[Records for the task]

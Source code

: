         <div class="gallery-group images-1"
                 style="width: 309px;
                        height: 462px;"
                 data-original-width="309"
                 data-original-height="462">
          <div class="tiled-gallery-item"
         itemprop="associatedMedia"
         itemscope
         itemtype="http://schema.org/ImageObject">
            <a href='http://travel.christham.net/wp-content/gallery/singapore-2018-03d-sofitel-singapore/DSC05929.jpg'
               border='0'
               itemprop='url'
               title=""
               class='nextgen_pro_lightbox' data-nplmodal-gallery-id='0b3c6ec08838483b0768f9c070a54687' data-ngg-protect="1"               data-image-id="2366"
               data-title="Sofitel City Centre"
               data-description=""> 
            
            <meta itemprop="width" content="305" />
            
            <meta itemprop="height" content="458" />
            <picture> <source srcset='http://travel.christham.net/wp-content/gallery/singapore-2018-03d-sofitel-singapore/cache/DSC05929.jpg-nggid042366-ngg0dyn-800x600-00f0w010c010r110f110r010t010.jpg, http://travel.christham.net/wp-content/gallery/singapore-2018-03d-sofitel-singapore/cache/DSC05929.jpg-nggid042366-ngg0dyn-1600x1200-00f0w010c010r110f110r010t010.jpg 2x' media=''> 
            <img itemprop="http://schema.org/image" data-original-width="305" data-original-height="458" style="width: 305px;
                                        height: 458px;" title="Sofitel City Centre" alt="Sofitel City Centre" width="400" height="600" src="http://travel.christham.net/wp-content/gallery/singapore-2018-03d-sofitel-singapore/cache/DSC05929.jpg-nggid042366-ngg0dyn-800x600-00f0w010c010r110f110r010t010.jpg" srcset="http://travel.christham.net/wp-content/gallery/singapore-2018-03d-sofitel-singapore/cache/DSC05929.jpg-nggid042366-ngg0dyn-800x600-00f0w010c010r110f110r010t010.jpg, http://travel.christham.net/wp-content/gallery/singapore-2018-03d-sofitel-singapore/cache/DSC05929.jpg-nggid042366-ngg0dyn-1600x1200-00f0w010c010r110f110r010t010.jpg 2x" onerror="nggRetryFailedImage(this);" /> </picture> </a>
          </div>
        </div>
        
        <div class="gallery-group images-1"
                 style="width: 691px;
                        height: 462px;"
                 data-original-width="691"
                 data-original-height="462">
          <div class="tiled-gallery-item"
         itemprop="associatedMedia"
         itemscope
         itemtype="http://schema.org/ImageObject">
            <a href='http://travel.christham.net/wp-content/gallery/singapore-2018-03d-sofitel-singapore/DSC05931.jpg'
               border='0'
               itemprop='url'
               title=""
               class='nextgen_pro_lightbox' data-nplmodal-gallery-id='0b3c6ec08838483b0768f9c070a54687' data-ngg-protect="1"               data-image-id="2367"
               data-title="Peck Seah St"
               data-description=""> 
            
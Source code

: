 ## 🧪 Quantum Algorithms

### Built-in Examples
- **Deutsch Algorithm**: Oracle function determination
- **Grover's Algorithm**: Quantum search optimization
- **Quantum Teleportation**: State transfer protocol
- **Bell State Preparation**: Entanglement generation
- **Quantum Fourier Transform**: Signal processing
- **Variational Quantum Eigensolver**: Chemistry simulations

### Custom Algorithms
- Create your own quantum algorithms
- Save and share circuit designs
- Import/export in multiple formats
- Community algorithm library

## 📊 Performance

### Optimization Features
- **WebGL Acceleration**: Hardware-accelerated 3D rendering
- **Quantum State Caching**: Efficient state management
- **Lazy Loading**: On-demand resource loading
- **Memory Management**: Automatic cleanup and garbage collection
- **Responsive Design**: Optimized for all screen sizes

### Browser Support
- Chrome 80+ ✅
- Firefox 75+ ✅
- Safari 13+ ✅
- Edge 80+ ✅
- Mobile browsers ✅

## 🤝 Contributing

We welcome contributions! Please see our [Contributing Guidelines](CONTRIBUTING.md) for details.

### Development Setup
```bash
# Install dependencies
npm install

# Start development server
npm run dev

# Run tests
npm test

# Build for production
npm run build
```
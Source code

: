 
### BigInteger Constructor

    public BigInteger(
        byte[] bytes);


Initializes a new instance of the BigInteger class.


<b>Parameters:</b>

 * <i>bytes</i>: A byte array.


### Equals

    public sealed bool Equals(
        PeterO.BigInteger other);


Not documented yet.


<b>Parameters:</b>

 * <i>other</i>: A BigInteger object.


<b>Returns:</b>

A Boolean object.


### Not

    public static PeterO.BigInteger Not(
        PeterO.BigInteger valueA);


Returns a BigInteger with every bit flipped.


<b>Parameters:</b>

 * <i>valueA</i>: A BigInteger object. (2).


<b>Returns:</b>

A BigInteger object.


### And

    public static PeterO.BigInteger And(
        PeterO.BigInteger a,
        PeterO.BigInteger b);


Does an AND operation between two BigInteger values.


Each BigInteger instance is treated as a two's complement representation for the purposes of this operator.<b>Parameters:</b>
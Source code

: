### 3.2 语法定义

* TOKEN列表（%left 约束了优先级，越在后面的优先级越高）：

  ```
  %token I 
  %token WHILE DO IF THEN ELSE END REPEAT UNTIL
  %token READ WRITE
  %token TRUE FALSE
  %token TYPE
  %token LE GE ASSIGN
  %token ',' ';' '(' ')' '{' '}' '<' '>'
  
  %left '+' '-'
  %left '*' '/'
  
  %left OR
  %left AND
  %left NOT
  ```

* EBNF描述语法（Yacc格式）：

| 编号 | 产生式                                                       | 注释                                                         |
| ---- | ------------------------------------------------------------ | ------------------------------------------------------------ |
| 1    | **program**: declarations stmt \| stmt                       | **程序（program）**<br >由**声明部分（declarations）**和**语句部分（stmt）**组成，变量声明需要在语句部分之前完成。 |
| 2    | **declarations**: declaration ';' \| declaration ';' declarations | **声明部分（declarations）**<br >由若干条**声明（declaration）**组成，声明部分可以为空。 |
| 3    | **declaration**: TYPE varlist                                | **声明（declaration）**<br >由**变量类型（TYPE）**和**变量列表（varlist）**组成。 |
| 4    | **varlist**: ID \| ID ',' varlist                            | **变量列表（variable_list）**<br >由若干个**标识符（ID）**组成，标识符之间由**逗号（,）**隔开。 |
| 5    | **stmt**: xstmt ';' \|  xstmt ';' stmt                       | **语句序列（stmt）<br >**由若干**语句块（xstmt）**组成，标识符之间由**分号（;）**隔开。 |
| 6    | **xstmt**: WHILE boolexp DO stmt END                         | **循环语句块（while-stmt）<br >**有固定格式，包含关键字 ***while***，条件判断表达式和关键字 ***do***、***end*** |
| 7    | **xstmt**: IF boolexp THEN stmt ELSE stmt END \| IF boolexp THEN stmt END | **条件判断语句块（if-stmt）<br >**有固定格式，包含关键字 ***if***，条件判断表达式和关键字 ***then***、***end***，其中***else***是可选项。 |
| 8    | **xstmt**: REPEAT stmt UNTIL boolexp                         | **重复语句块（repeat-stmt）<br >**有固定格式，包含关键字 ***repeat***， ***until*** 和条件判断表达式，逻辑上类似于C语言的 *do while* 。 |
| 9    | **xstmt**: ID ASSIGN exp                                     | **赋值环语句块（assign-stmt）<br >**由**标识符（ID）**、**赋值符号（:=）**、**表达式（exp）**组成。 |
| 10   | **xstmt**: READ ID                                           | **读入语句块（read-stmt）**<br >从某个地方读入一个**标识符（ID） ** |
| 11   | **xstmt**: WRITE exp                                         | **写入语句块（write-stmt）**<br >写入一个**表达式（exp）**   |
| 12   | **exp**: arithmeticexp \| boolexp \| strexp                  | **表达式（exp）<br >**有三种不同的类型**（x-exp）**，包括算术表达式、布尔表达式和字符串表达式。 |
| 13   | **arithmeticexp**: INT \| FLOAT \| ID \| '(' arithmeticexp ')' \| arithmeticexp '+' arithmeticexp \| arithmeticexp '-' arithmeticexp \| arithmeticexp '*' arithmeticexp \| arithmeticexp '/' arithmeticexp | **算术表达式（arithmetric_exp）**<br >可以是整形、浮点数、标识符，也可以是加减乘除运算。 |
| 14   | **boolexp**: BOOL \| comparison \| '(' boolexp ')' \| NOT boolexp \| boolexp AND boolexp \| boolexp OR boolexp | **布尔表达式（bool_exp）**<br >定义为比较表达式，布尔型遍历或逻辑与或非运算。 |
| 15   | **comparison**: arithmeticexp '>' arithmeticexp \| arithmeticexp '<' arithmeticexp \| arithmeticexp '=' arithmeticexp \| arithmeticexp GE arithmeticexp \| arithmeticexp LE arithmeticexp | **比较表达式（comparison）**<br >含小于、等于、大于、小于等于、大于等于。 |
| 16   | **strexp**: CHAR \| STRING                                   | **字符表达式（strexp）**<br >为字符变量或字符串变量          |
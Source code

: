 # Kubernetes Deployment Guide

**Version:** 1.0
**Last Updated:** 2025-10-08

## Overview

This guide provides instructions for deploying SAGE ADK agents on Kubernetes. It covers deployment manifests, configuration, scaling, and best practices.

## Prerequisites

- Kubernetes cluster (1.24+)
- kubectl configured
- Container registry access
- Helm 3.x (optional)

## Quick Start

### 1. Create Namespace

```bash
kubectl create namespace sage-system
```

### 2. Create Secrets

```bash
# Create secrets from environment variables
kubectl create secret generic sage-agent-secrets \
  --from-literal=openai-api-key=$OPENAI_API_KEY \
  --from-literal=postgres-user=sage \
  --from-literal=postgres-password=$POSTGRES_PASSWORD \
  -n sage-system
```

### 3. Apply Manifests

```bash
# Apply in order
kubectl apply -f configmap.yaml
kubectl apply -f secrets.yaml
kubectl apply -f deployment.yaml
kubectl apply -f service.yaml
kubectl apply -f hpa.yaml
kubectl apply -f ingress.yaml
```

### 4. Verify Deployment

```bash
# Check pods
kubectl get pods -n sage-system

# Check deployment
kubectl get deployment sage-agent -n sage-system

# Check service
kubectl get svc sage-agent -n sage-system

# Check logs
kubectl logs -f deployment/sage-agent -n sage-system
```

[/Records for the task]

■ **What you have to do**
Give the number of lines in the records that contain the string "strexp", and write nothing besides that number.

■ **Output for this task**
2